◆ Records contained in a dataset
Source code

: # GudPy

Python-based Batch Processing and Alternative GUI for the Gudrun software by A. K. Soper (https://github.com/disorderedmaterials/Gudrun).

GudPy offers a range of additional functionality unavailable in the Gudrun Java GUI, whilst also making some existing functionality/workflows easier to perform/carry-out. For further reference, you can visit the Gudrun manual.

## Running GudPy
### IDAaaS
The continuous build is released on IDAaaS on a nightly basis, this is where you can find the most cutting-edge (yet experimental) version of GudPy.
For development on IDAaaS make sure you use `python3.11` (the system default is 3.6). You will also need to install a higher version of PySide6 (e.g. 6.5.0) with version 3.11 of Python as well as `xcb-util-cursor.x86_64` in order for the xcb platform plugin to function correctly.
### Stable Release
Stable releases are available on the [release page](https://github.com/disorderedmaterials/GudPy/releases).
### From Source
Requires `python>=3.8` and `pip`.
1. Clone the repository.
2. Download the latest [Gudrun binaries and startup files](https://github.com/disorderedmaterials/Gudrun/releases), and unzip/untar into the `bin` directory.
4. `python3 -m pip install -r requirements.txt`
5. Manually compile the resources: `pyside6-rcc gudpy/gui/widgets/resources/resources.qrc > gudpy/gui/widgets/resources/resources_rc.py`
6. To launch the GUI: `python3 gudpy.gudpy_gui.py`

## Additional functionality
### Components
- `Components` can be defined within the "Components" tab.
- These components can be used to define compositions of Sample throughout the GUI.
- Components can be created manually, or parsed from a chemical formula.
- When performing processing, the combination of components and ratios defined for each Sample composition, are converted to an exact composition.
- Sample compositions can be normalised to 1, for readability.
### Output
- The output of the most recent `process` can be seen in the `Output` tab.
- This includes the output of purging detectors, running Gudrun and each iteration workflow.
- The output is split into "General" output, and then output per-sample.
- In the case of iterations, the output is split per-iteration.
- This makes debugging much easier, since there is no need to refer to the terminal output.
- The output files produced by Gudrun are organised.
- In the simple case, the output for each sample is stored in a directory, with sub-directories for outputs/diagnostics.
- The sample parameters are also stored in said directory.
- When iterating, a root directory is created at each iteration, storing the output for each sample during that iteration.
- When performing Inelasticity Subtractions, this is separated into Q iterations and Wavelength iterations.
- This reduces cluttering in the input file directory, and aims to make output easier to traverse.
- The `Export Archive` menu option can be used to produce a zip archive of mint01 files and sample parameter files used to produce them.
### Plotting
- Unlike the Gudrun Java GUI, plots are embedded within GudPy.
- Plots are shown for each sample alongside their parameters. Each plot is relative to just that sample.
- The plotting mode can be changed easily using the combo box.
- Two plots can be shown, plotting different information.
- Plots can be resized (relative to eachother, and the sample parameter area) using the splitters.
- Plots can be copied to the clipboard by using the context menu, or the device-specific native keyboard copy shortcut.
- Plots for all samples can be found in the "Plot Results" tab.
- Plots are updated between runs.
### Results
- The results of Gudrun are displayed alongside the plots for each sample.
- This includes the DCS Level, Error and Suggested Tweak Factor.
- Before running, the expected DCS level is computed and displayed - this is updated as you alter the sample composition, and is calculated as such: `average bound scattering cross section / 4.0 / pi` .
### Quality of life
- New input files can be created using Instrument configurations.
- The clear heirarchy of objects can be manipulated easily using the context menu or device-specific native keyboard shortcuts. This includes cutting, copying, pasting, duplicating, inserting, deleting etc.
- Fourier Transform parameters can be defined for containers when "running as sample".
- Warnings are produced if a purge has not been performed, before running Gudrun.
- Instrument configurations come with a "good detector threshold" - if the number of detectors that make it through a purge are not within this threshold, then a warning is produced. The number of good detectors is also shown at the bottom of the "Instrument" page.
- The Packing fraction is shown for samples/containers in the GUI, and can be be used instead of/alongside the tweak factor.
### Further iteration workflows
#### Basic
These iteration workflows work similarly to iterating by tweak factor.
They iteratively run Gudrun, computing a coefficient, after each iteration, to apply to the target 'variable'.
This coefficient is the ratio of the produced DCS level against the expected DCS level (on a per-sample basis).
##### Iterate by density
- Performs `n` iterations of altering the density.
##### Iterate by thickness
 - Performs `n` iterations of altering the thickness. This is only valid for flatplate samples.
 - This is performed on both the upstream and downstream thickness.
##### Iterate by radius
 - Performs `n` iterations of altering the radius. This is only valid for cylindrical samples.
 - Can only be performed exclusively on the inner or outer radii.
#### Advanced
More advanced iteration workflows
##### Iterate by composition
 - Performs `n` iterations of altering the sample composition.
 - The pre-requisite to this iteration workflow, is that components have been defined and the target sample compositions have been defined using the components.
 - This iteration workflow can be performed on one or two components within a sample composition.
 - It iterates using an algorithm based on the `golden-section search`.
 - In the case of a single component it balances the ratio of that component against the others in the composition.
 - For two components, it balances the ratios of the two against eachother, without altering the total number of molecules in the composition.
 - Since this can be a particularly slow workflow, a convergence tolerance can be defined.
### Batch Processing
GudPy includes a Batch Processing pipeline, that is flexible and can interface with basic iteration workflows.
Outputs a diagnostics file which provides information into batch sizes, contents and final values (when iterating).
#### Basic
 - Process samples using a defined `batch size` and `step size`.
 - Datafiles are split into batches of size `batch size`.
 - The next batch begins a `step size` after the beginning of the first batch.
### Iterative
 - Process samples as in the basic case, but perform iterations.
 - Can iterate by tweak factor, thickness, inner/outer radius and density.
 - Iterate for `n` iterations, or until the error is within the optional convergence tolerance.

==

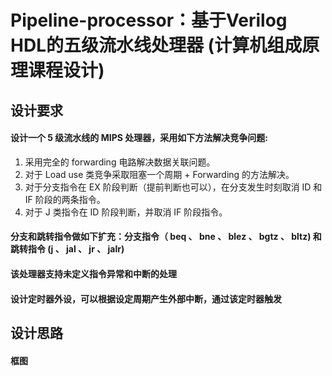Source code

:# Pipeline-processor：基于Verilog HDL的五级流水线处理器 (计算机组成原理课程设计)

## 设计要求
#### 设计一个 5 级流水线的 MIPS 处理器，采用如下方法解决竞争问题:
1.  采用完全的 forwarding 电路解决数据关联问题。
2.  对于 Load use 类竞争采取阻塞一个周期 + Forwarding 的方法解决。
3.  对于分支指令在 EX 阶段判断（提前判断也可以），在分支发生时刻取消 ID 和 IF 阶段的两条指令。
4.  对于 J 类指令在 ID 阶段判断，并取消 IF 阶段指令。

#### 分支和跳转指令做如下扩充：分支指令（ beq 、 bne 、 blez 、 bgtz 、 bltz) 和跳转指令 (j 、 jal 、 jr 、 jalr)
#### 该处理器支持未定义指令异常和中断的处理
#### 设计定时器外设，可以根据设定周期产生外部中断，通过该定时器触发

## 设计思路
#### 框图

◆ Work required
Find every line above that contains the word "expected", and return each one.

◆ Result for this exercise
- Before running, the expected DCS level is computed and displayed - this is updated as you alter the sample composition, and is calculated as such: `average bound scattering cross section / 4.0 / pi` .
This coefficient is the ratio of the produced DCS level against the expected DCS level (on a per-sample basis).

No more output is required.